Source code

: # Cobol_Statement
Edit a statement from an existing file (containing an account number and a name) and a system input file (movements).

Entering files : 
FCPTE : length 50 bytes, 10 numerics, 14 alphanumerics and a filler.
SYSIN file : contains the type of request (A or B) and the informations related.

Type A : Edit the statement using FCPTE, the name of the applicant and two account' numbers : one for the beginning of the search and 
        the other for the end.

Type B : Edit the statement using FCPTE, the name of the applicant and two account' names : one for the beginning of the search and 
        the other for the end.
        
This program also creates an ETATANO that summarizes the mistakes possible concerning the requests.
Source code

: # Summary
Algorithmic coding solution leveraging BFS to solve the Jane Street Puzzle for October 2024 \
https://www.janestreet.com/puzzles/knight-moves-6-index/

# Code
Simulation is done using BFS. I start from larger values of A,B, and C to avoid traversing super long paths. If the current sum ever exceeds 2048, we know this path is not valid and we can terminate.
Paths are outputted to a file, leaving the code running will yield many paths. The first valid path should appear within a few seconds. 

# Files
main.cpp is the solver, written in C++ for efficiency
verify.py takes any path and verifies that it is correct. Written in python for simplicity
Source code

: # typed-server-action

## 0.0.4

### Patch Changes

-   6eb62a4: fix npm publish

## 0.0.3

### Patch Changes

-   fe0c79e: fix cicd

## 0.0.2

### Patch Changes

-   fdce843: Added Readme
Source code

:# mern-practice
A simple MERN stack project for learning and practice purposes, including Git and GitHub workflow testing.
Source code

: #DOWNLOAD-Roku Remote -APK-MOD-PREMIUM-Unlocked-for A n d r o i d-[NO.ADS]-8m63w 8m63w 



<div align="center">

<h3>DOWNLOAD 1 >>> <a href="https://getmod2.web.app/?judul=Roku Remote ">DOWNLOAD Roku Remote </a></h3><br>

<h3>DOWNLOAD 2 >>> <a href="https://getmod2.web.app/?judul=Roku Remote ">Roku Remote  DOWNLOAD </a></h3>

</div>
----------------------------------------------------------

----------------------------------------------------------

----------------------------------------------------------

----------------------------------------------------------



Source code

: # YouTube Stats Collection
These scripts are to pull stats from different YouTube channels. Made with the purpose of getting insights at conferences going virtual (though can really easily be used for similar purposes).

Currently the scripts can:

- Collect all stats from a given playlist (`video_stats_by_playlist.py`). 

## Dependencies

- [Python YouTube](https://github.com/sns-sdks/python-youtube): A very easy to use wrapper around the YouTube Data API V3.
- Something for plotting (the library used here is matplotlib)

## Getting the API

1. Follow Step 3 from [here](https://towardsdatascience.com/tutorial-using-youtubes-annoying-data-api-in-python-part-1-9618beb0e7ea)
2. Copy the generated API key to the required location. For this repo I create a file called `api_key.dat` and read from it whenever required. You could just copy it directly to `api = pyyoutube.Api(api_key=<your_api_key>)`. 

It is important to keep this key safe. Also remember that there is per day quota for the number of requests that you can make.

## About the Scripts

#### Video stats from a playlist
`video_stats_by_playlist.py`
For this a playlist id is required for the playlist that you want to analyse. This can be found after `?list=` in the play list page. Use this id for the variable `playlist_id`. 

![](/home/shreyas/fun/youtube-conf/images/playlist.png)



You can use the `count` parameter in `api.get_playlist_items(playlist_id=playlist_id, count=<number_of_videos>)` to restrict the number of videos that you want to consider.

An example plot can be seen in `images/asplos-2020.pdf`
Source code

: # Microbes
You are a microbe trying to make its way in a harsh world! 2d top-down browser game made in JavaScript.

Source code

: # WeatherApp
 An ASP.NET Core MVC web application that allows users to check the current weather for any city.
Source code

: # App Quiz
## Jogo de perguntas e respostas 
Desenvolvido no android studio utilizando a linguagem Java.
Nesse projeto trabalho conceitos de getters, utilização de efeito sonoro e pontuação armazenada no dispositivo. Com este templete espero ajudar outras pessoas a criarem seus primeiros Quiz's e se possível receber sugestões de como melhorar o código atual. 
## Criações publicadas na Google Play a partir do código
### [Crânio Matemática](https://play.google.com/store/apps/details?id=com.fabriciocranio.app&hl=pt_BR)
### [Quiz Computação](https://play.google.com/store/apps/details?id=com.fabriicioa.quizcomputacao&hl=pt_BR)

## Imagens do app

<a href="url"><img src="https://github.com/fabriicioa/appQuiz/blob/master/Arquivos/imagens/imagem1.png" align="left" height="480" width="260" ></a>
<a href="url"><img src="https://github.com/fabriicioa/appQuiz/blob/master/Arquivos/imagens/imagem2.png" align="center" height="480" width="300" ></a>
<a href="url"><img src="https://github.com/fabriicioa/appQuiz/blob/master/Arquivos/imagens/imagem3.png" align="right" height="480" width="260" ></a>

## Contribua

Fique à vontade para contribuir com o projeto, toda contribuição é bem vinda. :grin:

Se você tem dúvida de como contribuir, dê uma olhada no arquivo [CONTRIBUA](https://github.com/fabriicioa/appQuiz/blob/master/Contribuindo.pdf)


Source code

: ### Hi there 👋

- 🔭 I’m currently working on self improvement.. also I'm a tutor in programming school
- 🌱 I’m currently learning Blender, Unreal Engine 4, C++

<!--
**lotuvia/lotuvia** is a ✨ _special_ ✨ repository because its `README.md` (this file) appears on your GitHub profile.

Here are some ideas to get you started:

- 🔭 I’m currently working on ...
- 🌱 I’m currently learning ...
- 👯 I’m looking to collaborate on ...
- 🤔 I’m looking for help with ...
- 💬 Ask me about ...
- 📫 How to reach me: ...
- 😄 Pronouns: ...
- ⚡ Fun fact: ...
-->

- - - -

ASSIGNMENT:
Filter the data above down to lines with the word "using", and copy them.

TASK ANSWER:
Type A : Edit the statement using FCPTE, the name of the applicant and two account' numbers : one for the beginning of the search and 
Type B : Edit the statement using FCPTE, the name of the applicant and two account' names : one for the beginning of the search and 
Simulation is done using BFS. I start from larger values of A,B, and C to avoid traversing super long paths. If the current sum ever exceeds 2048, we know this path is not valid and we can terminate.
1. Follow Step 3 from [here](https://towardsdatascience.com/tutorial-using-youtubes-annoying-data-api-in-python-part-1-9618beb0e7ea)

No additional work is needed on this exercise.